The house is sited in a natural concave area of hillside facing principally west along
the contours to enjoy the spectacular landscape setting of the river Ken valley and
the ridges of the Rhinns of Kells hills opposite.
The design uses lightweight but highly insulated steel and timber frame
construction, clad in cedar weatherboarding allowed to weather to a natural silver
grey colour. The roof ﬁnish is pre-weathered grey standing seam zinc. Windows
and external doors are triple glazed high performance timber, painted grey. All
The slope of the roof of the main living accommodation follows the slope of the
hillside, with the rear roof meeting the main roof at a shallower angle to allow
morning sunlight to penetrate the centre of the house.
The house is net ʻzero carbonʼ by using very high levels of insulation, minimising air inﬁltration heating using an air source heat pump with a ʻwhole house heat recovery ventilation systemʼ, and generating electricity using a wind turbine and solar panels.

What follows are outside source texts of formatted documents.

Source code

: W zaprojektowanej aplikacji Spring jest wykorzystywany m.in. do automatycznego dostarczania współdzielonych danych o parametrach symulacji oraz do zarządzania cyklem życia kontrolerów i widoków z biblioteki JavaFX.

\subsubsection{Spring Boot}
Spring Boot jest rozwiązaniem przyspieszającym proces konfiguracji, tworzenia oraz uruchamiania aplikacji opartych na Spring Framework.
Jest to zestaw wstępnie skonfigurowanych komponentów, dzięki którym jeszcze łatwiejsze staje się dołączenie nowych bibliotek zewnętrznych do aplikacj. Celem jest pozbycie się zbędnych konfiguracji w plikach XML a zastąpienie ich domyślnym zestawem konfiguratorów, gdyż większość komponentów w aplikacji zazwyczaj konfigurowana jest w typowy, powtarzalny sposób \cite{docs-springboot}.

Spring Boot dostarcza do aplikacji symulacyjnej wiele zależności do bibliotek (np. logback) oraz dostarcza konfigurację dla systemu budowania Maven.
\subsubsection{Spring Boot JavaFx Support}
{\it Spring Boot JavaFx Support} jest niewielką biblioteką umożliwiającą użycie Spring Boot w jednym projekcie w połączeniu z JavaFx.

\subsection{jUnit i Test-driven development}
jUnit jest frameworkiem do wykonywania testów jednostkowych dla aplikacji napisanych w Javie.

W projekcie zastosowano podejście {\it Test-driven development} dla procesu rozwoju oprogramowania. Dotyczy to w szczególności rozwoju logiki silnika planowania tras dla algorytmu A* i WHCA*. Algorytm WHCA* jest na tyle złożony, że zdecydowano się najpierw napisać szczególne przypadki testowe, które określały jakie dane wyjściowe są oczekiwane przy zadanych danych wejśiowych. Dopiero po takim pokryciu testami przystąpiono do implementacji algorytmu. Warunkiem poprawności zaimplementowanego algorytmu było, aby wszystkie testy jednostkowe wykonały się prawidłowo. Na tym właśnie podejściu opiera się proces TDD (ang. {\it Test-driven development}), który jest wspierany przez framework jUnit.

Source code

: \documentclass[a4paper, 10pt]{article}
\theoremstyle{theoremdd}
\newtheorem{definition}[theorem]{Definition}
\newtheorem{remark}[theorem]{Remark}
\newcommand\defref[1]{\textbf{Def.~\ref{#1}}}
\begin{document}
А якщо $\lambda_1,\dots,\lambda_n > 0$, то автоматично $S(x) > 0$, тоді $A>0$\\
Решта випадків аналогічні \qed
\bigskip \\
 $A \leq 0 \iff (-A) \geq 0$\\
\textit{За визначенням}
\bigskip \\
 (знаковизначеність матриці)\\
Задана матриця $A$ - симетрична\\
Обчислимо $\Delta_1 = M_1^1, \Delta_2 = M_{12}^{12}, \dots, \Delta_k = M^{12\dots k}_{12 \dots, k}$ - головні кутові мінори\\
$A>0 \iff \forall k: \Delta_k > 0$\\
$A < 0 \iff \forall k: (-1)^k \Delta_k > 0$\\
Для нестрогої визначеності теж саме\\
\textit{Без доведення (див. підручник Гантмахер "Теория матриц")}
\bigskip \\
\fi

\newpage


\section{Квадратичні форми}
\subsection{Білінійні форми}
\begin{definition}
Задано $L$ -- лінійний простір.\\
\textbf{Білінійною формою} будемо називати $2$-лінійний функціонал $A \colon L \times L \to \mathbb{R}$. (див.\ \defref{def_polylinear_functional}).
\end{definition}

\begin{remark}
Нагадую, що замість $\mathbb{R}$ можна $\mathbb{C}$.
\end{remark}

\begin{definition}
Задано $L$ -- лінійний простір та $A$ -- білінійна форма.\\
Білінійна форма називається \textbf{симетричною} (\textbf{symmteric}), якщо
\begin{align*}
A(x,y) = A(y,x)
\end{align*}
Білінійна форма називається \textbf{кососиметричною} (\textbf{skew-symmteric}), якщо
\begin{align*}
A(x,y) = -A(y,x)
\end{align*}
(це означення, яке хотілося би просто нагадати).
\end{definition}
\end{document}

What do we mean by zero carbon houses ?
Design to minimise carbon emissions from a building:
A zero carbon house design will payback the carbon invested in its construction through exporting zero carbon energy back into the national grid.
On this site we believe that this definition of a genuine zero carbon house is the most appropriate. The payback of invested carbon and the aspiration to move toward negative carbon buildings (buildings that have exported more zero carbon energy back into the national grid than was expended in construction) are cornerstones of our zero carbon building definition.